* What you will do:
Please set down only the lines below starting with the line with "- cv.tex : 个人简历部分" and going on through the line with "A tiny (~1Kb", verbatim and without pictures.

* Extracted records:
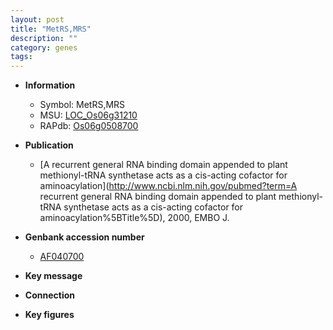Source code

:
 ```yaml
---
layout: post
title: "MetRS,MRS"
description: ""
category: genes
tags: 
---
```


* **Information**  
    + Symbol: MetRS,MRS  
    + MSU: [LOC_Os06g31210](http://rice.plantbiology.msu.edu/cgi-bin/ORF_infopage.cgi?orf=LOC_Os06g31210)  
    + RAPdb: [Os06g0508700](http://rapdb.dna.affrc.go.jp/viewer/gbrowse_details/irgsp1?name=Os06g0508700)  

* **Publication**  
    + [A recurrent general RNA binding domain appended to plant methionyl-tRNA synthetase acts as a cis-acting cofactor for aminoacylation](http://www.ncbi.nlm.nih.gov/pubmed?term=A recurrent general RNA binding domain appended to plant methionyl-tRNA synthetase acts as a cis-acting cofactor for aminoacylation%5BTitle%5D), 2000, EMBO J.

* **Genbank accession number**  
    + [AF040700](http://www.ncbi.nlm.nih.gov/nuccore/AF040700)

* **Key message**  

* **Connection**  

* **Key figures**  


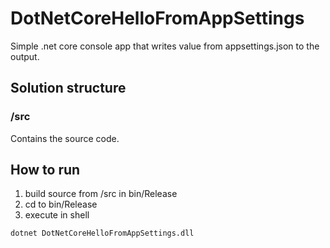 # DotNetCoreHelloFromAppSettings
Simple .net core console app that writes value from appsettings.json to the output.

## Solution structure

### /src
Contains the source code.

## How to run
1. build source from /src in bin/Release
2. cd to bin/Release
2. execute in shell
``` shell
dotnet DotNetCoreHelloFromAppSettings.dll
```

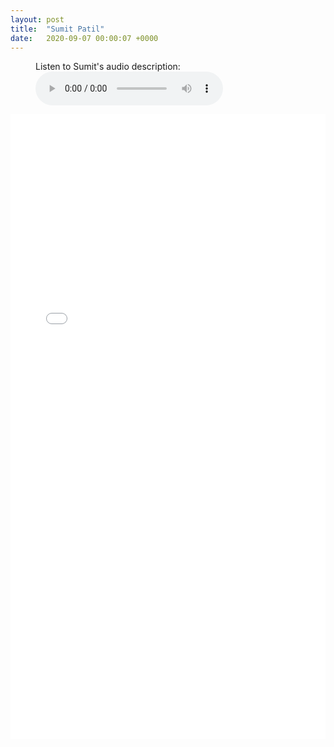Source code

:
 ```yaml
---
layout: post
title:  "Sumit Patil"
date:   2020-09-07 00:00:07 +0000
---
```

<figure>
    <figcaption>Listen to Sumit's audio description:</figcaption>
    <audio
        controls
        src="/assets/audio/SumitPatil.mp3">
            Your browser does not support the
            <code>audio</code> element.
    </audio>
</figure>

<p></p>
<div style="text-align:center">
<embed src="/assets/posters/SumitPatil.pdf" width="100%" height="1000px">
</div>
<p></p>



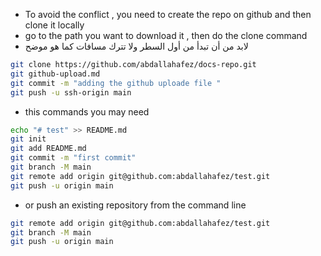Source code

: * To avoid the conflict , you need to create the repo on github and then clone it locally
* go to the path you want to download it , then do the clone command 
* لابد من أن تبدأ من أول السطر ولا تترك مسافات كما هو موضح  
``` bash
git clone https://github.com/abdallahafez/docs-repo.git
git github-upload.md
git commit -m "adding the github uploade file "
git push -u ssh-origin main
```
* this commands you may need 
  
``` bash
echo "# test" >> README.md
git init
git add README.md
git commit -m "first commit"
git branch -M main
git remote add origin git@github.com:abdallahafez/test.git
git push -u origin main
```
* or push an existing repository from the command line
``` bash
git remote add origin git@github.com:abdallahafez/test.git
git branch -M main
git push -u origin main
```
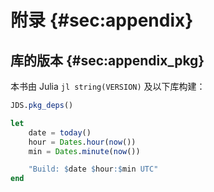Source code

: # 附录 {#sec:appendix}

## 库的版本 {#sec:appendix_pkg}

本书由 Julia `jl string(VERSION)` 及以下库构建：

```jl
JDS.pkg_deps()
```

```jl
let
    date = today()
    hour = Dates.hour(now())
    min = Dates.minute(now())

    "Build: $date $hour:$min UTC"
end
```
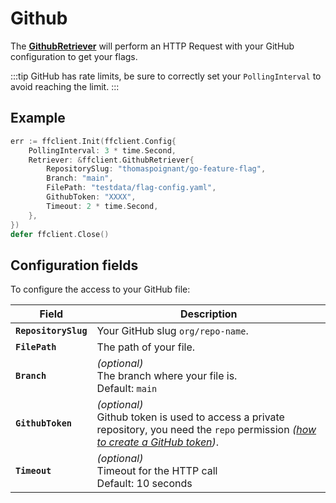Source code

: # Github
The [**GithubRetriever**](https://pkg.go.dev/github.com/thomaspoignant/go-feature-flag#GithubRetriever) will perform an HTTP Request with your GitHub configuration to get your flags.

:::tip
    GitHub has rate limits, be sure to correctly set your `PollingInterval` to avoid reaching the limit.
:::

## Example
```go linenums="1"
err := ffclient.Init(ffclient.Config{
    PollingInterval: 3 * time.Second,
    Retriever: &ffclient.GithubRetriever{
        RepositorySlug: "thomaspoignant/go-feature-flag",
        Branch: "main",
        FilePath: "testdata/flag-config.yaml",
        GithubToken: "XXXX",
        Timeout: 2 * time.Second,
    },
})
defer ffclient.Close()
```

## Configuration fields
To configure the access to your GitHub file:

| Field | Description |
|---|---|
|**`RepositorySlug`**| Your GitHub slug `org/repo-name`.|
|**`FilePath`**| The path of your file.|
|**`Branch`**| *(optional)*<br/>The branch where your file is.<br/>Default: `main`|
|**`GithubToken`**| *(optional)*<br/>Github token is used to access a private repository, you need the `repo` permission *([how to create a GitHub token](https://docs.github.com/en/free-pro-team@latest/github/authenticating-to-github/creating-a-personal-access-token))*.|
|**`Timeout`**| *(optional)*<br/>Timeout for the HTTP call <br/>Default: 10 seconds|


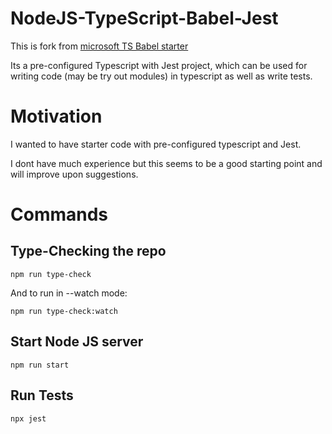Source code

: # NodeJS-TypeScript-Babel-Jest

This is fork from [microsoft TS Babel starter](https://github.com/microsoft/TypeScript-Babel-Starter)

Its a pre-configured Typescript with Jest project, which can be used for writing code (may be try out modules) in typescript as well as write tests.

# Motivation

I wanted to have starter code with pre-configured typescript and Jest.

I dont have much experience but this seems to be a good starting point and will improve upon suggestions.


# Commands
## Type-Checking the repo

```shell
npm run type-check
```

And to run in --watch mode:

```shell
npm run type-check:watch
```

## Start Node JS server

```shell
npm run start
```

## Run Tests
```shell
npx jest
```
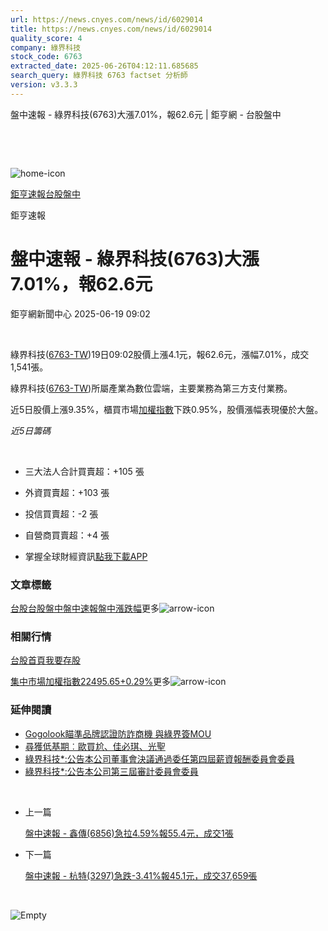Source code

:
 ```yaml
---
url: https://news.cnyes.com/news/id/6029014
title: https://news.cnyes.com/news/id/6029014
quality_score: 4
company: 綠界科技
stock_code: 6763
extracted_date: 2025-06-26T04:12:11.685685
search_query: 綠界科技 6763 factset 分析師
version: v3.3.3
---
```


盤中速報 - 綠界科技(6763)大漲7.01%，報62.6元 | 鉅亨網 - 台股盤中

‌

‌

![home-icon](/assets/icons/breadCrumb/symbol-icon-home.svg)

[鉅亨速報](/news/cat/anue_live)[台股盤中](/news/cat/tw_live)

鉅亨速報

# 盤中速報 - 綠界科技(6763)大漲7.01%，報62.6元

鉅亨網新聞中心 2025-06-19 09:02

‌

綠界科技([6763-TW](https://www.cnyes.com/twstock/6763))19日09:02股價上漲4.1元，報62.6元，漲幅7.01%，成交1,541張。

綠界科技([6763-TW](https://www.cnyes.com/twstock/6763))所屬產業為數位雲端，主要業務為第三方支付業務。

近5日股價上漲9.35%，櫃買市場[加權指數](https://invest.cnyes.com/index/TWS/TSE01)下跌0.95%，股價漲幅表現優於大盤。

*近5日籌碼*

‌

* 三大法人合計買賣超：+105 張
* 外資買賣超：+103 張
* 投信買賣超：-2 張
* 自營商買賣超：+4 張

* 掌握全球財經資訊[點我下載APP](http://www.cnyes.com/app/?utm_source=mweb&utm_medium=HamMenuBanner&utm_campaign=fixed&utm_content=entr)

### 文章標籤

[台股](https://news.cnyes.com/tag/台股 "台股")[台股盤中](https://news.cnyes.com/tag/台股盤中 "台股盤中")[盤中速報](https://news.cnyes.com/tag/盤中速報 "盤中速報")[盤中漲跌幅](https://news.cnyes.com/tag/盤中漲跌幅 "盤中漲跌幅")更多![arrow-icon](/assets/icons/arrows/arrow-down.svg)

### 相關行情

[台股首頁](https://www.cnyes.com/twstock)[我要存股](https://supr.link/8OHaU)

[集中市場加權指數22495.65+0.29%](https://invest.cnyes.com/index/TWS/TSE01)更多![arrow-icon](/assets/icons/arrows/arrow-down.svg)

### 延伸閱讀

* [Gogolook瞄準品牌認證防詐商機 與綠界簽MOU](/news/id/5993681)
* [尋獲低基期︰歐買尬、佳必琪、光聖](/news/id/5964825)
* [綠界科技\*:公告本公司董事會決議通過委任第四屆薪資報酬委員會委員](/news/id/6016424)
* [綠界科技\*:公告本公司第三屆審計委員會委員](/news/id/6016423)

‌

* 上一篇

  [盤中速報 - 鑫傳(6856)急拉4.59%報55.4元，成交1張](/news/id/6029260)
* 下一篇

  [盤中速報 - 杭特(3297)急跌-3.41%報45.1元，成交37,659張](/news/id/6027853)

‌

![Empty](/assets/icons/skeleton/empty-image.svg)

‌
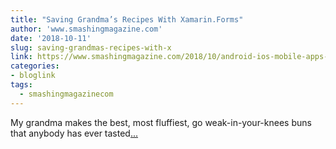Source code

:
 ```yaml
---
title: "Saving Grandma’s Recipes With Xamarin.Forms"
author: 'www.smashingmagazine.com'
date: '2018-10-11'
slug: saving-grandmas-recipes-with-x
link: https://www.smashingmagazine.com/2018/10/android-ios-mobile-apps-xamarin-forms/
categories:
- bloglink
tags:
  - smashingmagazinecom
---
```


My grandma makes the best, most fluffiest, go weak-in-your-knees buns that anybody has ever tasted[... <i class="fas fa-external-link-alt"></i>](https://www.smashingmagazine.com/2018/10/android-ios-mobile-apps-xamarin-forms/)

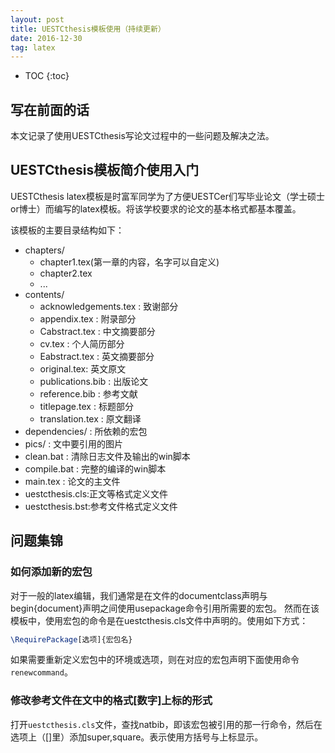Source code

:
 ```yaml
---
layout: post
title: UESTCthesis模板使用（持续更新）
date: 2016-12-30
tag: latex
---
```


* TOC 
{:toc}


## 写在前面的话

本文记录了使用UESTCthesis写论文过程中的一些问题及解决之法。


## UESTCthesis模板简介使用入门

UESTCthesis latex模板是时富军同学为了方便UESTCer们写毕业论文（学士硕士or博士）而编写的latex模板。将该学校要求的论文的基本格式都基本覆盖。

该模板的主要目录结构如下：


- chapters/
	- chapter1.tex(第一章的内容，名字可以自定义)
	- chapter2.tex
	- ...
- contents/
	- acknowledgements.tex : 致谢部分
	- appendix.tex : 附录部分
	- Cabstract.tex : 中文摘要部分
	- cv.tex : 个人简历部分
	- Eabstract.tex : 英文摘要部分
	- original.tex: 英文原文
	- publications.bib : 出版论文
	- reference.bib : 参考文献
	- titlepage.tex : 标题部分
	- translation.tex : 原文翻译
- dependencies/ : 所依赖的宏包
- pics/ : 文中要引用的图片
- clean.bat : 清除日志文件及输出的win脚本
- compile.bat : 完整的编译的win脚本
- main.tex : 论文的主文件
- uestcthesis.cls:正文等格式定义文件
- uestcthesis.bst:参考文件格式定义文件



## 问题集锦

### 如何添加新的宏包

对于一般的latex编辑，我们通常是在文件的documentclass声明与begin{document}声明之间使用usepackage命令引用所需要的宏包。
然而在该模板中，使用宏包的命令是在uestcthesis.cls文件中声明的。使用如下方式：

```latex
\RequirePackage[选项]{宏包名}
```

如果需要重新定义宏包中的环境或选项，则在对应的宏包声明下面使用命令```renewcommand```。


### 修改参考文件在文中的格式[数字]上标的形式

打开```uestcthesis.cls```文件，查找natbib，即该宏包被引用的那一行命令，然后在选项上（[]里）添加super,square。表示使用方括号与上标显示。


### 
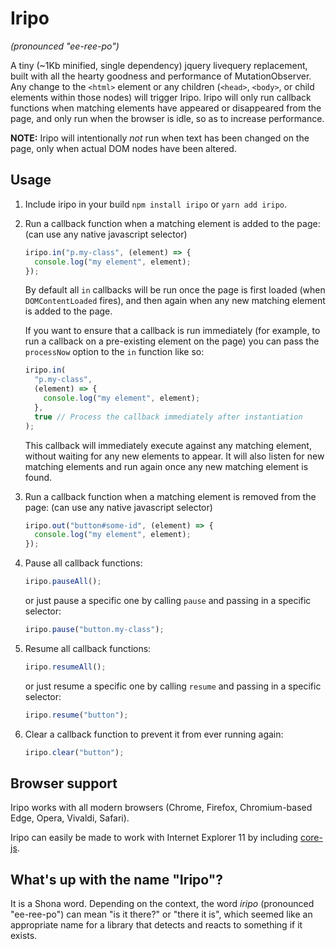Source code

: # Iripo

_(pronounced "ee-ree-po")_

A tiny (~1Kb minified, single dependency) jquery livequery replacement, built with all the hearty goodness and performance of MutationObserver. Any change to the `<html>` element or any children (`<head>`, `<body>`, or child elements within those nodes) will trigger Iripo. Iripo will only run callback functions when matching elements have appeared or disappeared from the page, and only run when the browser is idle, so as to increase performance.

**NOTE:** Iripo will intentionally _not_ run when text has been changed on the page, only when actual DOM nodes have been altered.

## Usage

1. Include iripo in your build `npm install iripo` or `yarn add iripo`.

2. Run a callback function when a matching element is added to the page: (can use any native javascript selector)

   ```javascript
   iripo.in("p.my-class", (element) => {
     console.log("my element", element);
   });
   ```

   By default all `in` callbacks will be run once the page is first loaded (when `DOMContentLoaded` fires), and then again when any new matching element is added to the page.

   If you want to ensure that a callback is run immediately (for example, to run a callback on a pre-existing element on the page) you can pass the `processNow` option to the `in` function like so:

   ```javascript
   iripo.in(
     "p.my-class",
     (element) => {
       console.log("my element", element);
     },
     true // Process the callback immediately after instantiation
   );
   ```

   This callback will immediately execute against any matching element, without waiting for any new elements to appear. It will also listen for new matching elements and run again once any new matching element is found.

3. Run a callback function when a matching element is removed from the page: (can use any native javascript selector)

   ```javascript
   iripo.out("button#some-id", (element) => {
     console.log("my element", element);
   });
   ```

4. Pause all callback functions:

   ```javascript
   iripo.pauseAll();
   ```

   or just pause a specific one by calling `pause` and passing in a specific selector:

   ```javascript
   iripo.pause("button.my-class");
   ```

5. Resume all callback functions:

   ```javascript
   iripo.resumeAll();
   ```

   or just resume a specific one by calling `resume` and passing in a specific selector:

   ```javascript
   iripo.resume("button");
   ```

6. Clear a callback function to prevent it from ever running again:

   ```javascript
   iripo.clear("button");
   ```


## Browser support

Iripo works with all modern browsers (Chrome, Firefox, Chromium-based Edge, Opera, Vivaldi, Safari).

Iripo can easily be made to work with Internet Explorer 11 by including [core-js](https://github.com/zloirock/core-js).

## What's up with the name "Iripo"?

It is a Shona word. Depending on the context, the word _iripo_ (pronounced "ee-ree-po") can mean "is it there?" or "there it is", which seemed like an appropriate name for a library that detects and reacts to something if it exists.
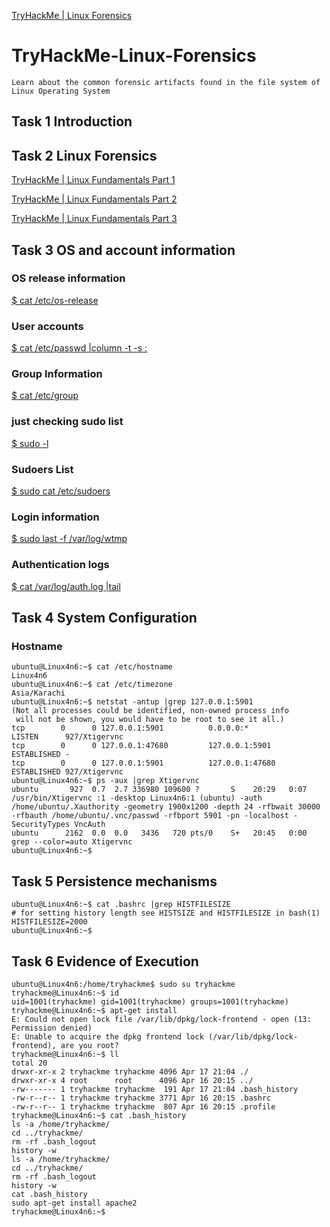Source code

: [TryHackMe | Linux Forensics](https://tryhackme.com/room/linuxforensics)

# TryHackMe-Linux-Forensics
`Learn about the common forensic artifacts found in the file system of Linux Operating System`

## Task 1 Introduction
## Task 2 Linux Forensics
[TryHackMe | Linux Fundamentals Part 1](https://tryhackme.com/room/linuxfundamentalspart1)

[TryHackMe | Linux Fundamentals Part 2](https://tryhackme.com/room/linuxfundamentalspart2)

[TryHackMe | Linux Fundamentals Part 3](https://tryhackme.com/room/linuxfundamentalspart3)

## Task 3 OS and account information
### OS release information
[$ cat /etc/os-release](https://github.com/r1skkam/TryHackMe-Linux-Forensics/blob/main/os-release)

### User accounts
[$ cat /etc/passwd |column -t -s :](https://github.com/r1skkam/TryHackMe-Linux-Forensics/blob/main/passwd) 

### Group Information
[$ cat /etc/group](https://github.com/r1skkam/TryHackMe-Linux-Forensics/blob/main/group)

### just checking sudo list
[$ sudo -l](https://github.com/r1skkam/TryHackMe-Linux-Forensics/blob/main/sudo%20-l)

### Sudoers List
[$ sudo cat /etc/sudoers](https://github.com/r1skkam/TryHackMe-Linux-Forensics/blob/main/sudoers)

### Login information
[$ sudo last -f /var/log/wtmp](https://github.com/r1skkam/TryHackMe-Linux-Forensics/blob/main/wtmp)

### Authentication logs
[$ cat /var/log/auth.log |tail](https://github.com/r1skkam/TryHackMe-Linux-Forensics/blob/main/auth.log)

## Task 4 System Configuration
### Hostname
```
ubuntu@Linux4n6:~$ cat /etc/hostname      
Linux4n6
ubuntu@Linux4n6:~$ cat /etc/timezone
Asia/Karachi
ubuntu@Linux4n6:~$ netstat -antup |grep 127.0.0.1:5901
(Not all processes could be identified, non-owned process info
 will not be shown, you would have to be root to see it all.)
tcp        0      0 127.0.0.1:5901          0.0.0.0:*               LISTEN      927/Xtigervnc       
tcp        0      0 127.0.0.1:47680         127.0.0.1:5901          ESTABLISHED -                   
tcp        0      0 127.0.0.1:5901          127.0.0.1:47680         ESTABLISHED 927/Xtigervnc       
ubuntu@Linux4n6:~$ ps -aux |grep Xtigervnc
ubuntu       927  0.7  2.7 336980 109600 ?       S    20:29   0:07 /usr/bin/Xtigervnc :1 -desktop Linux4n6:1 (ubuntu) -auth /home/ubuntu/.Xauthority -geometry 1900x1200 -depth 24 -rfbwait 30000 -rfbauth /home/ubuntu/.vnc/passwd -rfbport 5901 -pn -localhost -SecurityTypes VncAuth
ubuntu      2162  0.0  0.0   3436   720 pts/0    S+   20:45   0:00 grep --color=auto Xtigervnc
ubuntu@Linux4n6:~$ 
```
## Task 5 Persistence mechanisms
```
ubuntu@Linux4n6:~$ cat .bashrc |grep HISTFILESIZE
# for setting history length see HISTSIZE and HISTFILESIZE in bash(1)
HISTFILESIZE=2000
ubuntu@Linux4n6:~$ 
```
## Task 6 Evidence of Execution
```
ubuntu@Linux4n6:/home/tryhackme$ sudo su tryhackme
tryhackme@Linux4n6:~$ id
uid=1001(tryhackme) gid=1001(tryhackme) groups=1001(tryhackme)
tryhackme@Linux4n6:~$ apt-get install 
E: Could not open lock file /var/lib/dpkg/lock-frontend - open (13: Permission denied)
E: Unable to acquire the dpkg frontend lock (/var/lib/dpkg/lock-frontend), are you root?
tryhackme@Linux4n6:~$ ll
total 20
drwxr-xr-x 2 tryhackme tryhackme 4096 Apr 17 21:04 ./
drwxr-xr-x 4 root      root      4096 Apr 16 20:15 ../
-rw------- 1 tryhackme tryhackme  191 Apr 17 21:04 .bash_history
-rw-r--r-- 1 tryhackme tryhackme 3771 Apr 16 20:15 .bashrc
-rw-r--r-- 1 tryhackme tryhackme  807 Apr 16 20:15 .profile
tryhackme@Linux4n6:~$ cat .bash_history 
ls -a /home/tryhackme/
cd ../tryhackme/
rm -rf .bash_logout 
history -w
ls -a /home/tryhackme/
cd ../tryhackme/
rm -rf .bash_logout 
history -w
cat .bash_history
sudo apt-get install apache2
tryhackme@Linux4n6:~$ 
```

* Answer box:
	- cv.tex : 个人简历部分
	- Eabstract.tex : 英文摘要部分
	- original.tex: 英文原文
	- publications.bib : 出版论文
	- reference.bib : 参考文献
	- titlepage.tex : 标题部分
	- translation.tex : 原文翻译
- dependencies/ : 所依赖的宏包
- pics/ : 文中要引用的图片
- clean.bat : 清除日志文件及输出的win脚本
- compile.bat : 完整的编译的win脚本
- main.tex : 论文的主文件
- uestcthesis.cls:正文等格式定义文件
- uestcthesis.bst:参考文件格式定义文件



## 问题集锦

### 如何添加新的宏包

对于一般的latex编辑，我们通常是在文件的documentclass声明与begin{document}声明之间使用usepackage命令引用所需要的宏包。
然而在该模板中，使用宏包的命令是在uestcthesis.cls文件中声明的。使用如下方式：

```latex
\RequirePackage[选项]{宏包名}
```

如果需要重新定义宏包中的环境或选项，则在对应的宏包声明下面使用命令```renewcommand```。


### 修改参考文件在文中的格式[数字]上标的形式

打开```uestcthesis.cls```文件，查找natbib，即该宏包被引用的那一行命令，然后在选项上（[]里）添加super,square。表示使用方括号与上标显示。


### 
Source code

: # Iripo

_(pronounced "ee-ree-po")_

A tiny (~1Kb minified, single dependency) jquery livequery replacement, built with all the hearty goodness and performance of MutationObserver. Any change to the `<html>` element or any children (`<head>`, `<body>`, or child elements within those nodes) will trigger Iripo. Iripo will only run callback functions when matching elements have appeared or disappeared from the page, and only run when the browser is idle, so as to increase performance.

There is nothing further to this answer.